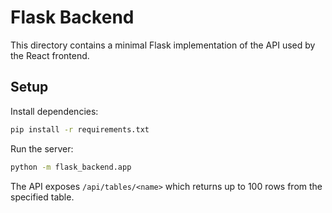# Flask Backend

This directory contains a minimal Flask implementation of the API used by the React frontend.

## Setup

Install dependencies:

```bash
pip install -r requirements.txt
```

Run the server:

```bash
python -m flask_backend.app
```

The API exposes `/api/tables/<name>` which returns up to 100 rows from the specified table.
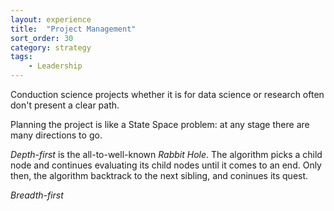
 ```yaml
---
layout: experience
title:  "Project Management"
sort_order: 30
category: strategy
tags:
    - Leadership
---
```

Conduction science projects whether it is for data science or research often don't present a clear path.
<!--more-->

Planning the project is like a State Space problem: at any stage there are many directions to go.

*Depth-first* is the all-to-well-known *Rabbit Hole*. The algorithm picks a child node and continues evaluating its child nodes until it comes to an end. Only then, the algorithm backtrack to the next sibling, and coninues its quest.

*Breadth-first* 


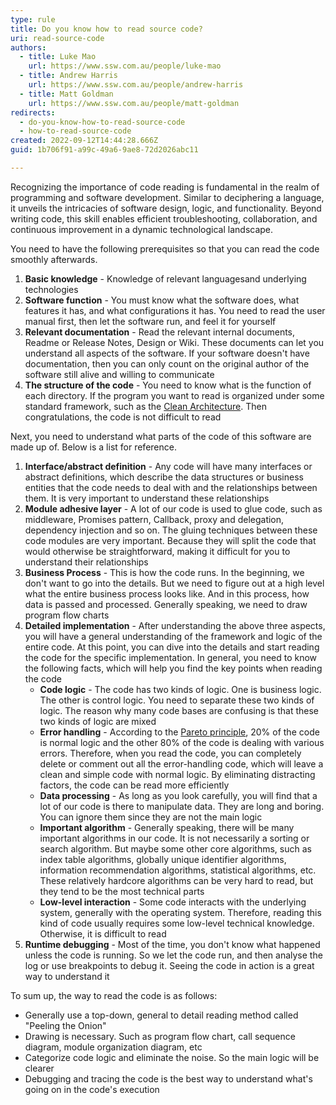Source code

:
 ```yaml
---
type: rule
title: Do you know how to read source code?
uri: read-source-code
authors:
  - title: Luke Mao
    url: https://www.ssw.com.au/people/luke-mao
  - title: Andrew Harris
    url: https://www.ssw.com.au/people/andrew-harris
  - title: Matt Goldman
    url: https://www.ssw.com.au/people/matt-goldman
redirects:
  - do-you-know-how-to-read-source-code
  - how-to-read-source-code
created: 2022-09-12T14:44:28.666Z
guid: 1b706f91-a99c-49a6-9ae8-72d2026abc11

---
```


Recognizing the importance of code reading is fundamental in the realm of programming and software development. Similar to deciphering a language, it unveils the intricacies of software design, logic, and functionality. Beyond writing code, this skill enables efficient troubleshooting, collaboration, and continuous improvement in a dynamic technological landscape.

You need to have the following prerequisites so that you can read the code smoothly afterwards.

1. **Basic knowledge** - Knowledge of relevant languages ​​and underlying technologies
2. **Software function** - You must know what the software does, what features it has, and what configurations it has. You need to read the user manual first, then let the software run, and feel it for yourself
3. **Relevant documentation** - Read the relevant internal documents, Readme or Release Notes, Design or Wiki. These documents can let you understand all aspects of the software. If your software doesn't have documentation, then you can only count on the original author of the software still alive and willing to communicate
4. **The structure of the code** - You need to know what is the function of each directory. If the program you want to read is organized under some standard framework, such as the [Clean Architecture](https://github.com/jasontaylordev/CleanArchitecture). Then congratulations, the code is not difficult to read

Next, you need to understand what parts of the code of this software are made up of. Below is a list for reference.

1. **Interface/abstract definition** - Any code will have many interfaces or abstract definitions, which describe the data structures or business entities that the code needs to deal with and the relationships between them. It is very important to understand these relationships
2. **Module adhesive layer** - A lot of our code is used to glue code, such as middleware, Promises pattern, Callback, proxy and delegation, dependency injection and so on. The gluing techniques between these code modules are very important. Because they will split the code that would otherwise be straightforward, making it difficult for you to understand their relationships
3. **Business Process** - This is how the code runs. In the beginning, we don't want to go into the details. But we need to figure out at a high level what the entire business process looks like. And in this process, how data is passed and processed. Generally speaking, we need to draw program flow charts
4. **Detailed implementation** - After understanding the above three aspects, you will have a general understanding of the framework and logic of the entire code. At this point, you can dive into the details and start reading the code for the specific implementation. In general, you need to know the following facts, which will help you find the key points when reading the code
    - **Code logic** - The code has two kinds of logic. One is business logic. The other is control logic. You need to separate these two kinds of logic. The reason why many code bases are confusing is that these two kinds of logic are mixed
    - **Error handling** - According to the [Pareto principle](https://en.wikipedia.org/wiki/Pareto_principle), 20% of the code is normal logic and the other 80% of the code is dealing with various errors. Therefore, when you read the code, you can completely delete or comment out all the error-handling code, which will leave a clean and simple code with normal logic. By eliminating distracting factors, the code can be read more efficiently
    - **Data processing** - As long as you look carefully, you will find that a lot of our code is there to manipulate data. They are long and boring. You can ignore them since they are not the main logic
    - **Important algorithm** - Generally speaking, there will be many important algorithms in our code. It is not necessarily a sorting or search algorithm. But maybe some other core algorithms, such as index table algorithms, globally unique identifier algorithms, information recommendation algorithms, statistical algorithms, etc. These relatively hardcore algorithms can be very hard to read, but they tend to be the most technical parts
    - **Low-level interaction** - Some code interacts with the underlying system, generally with the operating system. Therefore, reading this kind of code usually requires some low-level technical knowledge. Otherwise, it is difficult to read
5. **Runtime debugging** - Most of the time, you don't know what happened unless the code is running. So we let the code run, and then analyse the log or use breakpoints to debug it. Seeing the code in action is a great way to understand it

To sum up, the way to read the code is as follows:

-   Generally use a top-down, general to detail reading method called "Peeling the Onion"
-   Drawing is necessary. Such as program flow chart, call sequence diagram, module organization diagram, etc
-   Categorize code logic and eliminate the noise. So the main logic will be clearer
-   Debugging and tracing the code is the best way to understand what's going on in the code's execution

HOW TO COMPLETE THIS TASK:
From the material above, print everything exactly except the pictures.

RESPONSE BOX:
# Flask Backend

This directory contains a minimal Flask implementation of the API used by the React frontend.

## Setup

Install dependencies:

```bash
pip install -r requirements.txt
```

Run the server:

```bash
python -m flask_backend.app
```

The API exposes `/api/tables/<name>` which returns up to 100 rows from the specified table.
 ```yaml
---
layout: experience
title:  "Project Management"
sort_order: 30
category: strategy
tags:
    - Leadership
---
```

Conduction science projects whether it is for data science or research often don't present a clear path.
<!--more-->

Planning the project is like a State Space problem: at any stage there are many directions to go.

*Depth-first* is the all-to-well-known *Rabbit Hole*. The algorithm picks a child node and continues evaluating its child nodes until it comes to an end. Only then, the algorithm backtrack to the next sibling, and coninues its quest.

*Breadth-first* 


Source code

:
 ```yaml
---
type: rule
title: Do you know how to read source code?
uri: read-source-code
authors:
  - title: Luke Mao
    url: https://www.ssw.com.au/people/luke-mao
  - title: Andrew Harris
    url: https://www.ssw.com.au/people/andrew-harris
  - title: Matt Goldman
    url: https://www.ssw.com.au/people/matt-goldman
redirects:
  - do-you-know-how-to-read-source-code
  - how-to-read-source-code
created: 2022-09-12T14:44:28.666Z
guid: 1b706f91-a99c-49a6-9ae8-72d2026abc11

---
```


Recognizing the importance of code reading is fundamental in the realm of programming and software development. Similar to deciphering a language, it unveils the intricacies of software design, logic, and functionality. Beyond writing code, this skill enables efficient troubleshooting, collaboration, and continuous improvement in a dynamic technological landscape.

You need to have the following prerequisites so that you can read the code smoothly afterwards.

1. **Basic knowledge** - Knowledge of relevant languages ​​and underlying technologies
2. **Software function** - You must know what the software does, what features it has, and what configurations it has. You need to read the user manual first, then let the software run, and feel it for yourself
3. **Relevant documentation** - Read the relevant internal documents, Readme or Release Notes, Design or Wiki. These documents can let you understand all aspects of the software. If your software doesn't have documentation, then you can only count on the original author of the software still alive and willing to communicate
4. **The structure of the code** - You need to know what is the function of each directory. If the program you want to read is organized under some standard framework, such as the [Clean Architecture](https://github.com/jasontaylordev/CleanArchitecture). Then congratulations, the code is not difficult to read

Next, you need to understand what parts of the code of this software are made up of. Below is a list for reference.

1. **Interface/abstract definition** - Any code will have many interfaces or abstract definitions, which describe the data structures or business entities that the code needs to deal with and the relationships between them. It is very important to understand these relationships
2. **Module adhesive layer** - A lot of our code is used to glue code, such as middleware, Promises pattern, Callback, proxy and delegation, dependency injection and so on. The gluing techniques between these code modules are very important. Because they will split the code that would otherwise be straightforward, making it difficult for you to understand their relationships
3. **Business Process** - This is how the code runs. In the beginning, we don't want to go into the details. But we need to figure out at a high level what the entire business process looks like. And in this process, how data is passed and processed. Generally speaking, we need to draw program flow charts
4. **Detailed implementation** - After understanding the above three aspects, you will have a general understanding of the framework and logic of the entire code. At this point, you can dive into the details and start reading the code for the specific implementation. In general, you need to know the following facts, which will help you find the key points when reading the code
    - **Code logic** - The code has two kinds of logic. One is business logic. The other is control logic. You need to separate these two kinds of logic. The reason why many code bases are confusing is that these two kinds of logic are mixed
    - **Error handling** - According to the [Pareto principle](https://en.wikipedia.org/wiki/Pareto_principle), 20% of the code is normal logic and the other 80% of the code is dealing with various errors. Therefore, when you read the code, you can completely delete or comment out all the error-handling code, which will leave a clean and simple code with normal logic. By eliminating distracting factors, the code can be read more efficiently
    - **Data processing** - As long as you look carefully, you will find that a lot of our code is there to manipulate data. They are long and boring. You can ignore them since they are not the main logic
    - **Important algorithm** - Generally speaking, there will be many important algorithms in our code. It is not necessarily a sorting or search algorithm. But maybe some other core algorithms, such as index table algorithms, globally unique identifier algorithms, information recommendation algorithms, statistical algorithms, etc. These relatively hardcore algorithms can be very hard to read, but they tend to be the most technical parts
    - **Low-level interaction** - Some code interacts with the underlying system, generally with the operating system. Therefore, reading this kind of code usually requires some low-level technical knowledge. Otherwise, it is difficult to read
5. **Runtime debugging** - Most of the time, you don't know what happened unless the code is running. So we let the code run, and then analyse the log or use breakpoints to debug it. Seeing the code in action is a great way to understand it

To sum up, the way to read the code is as follows:

-   Generally use a top-down, general to detail reading method called "Peeling the Onion"
-   Drawing is necessary. Such as program flow chart, call sequence diagram, module organization diagram, etc
-   Categorize code logic and eliminate the noise. So the main logic will be clearer
-   Debugging and tracing the code is the best way to understand what's going on in the code's execution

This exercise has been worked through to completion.